(Invited) Plasma Activated Electrocatalysis for Nitrogen Fixation

Abstract

With increasing global interest in renewable energy technology in the backdrop of climate change, storage of electrical energy has become particularly relevant [1]. However, due to their intermittent nature and the harvesting in the form of electricity, their direct introduction into the value chain of e.g. chemical industry remains challenging. Therefore, technologies based on renewable electricity that can transform base molecules (i.e. H2O, N2, CO2) into energy rich ones (e.g. H2, NH3) or chemical feedstock (e.g.
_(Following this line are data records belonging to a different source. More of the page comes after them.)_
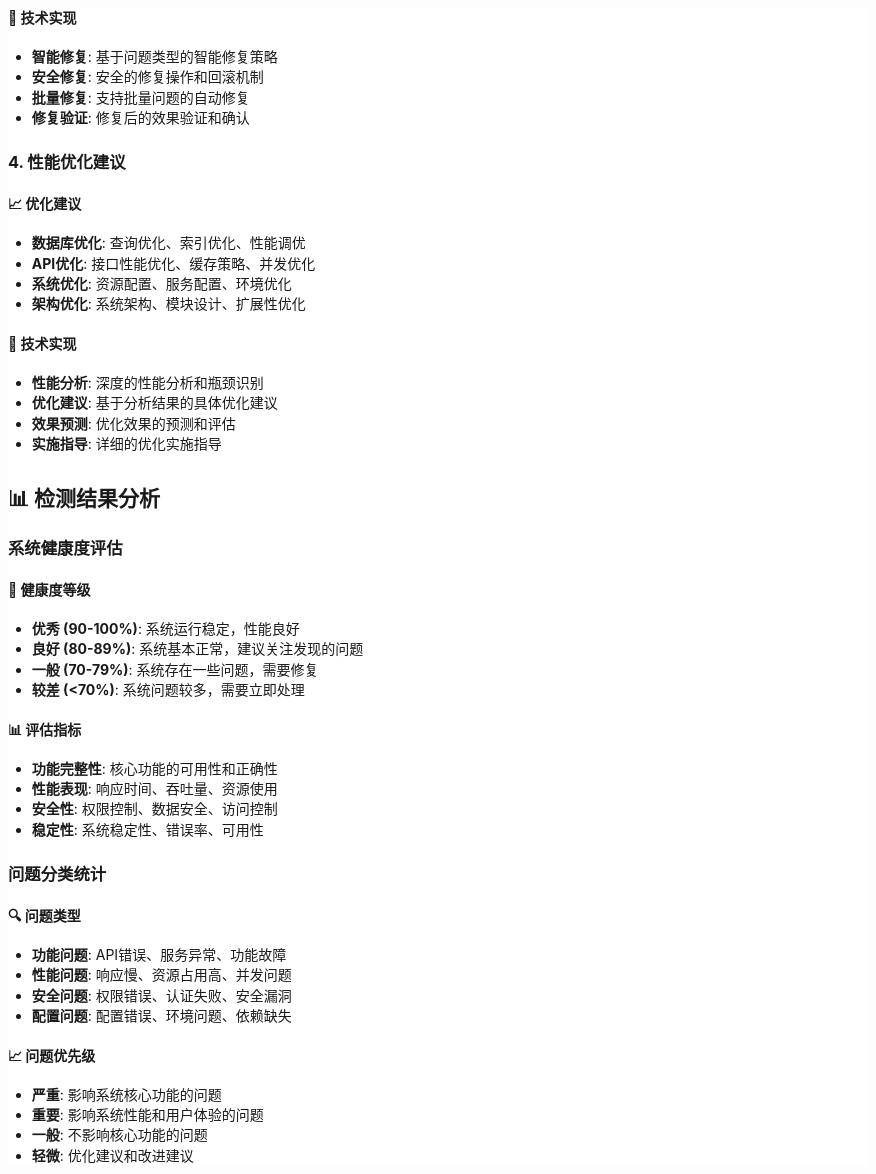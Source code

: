 #### 🔧 技术实现
- **智能修复**: 基于问题类型的智能修复策略
- **安全修复**: 安全的修复操作和回滚机制
- **批量修复**: 支持批量问题的自动修复
- **修复验证**: 修复后的效果验证和确认

### 4. 性能优化建议

#### 📈 优化建议
- **数据库优化**: 查询优化、索引优化、性能调优
- **API优化**: 接口性能优化、缓存策略、并发优化
- **系统优化**: 资源配置、服务配置、环境优化
- **架构优化**: 系统架构、模块设计、扩展性优化

#### 🔧 技术实现
- **性能分析**: 深度的性能分析和瓶颈识别
- **优化建议**: 基于分析结果的具体优化建议
- **效果预测**: 优化效果的预测和评估
- **实施指导**: 详细的优化实施指导

## 📊 检测结果分析

### 系统健康度评估

#### 🎯 健康度等级
- **优秀 (90-100%)**: 系统运行稳定，性能良好
- **良好 (80-89%)**: 系统基本正常，建议关注发现的问题
- **一般 (70-79%)**: 系统存在一些问题，需要修复
- **较差 (<70%)**: 系统问题较多，需要立即处理

#### 📊 评估指标
- **功能完整性**: 核心功能的可用性和正确性
- **性能表现**: 响应时间、吞吐量、资源使用
- **安全性**: 权限控制、数据安全、访问控制
- **稳定性**: 系统稳定性、错误率、可用性

### 问题分类统计

#### 🔍 问题类型
- **功能问题**: API错误、服务异常、功能故障
- **性能问题**: 响应慢、资源占用高、并发问题
- **安全问题**: 权限错误、认证失败、安全漏洞
- **配置问题**: 配置错误、环境问题、依赖缺失

#### 📈 问题优先级
- **严重**: 影响系统核心功能的问题
- **重要**: 影响系统性能和用户体验的问题
- **一般**: 不影响核心功能的问题
- **轻微**: 优化建议和改进建议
NO, CO) is of paramount importance [2].Among the three base molecules, N2 is by far the least reactive since the N≡N triple bond is very strong and difficult to activate due to the absence of a permanent dipole [3]. Consequently, even with the best available catalysts, a substantial energy input is required to activate N2. At industrial level nitrogen fixation is realized via ammonia and nitric oxide synthesis [4,5]. Up to now solutions were mainly sought on material axis, however recent theoretical studies have revealed that there are intrinsic limitations of catalysis (i.e. scaling relationships) which keep the processes far from the optimum performance [6].In this contribution, we will present a unique (all electric) solution to the aforementioned limitations. We employ solid oxide electrolysis cells (SOECs) [7] that allow us to provide reacting species on catalysts with a controllable manner while a radiofrequency plasma [8] is used to increase the reactivity of nitrogen. By employing oxygen ion or proton conducting SOECs we can produce either the ammonia or nitric oxide by supressing hydrogen or oxygen evolution respectively [2]. The spatial separation of nitrogen dissociation and catalytic formation of the target molecules provides true independent parameters to optimise the electrocatalytic reactions. In both cases concentration of products is orders of magnitude higher than equilibrium at the same operation conditions (in the absence of plasma) while very high selectivity to nitrogen fixation is observed. Our results reveal new opportunities for sustainable nitrogen fixation.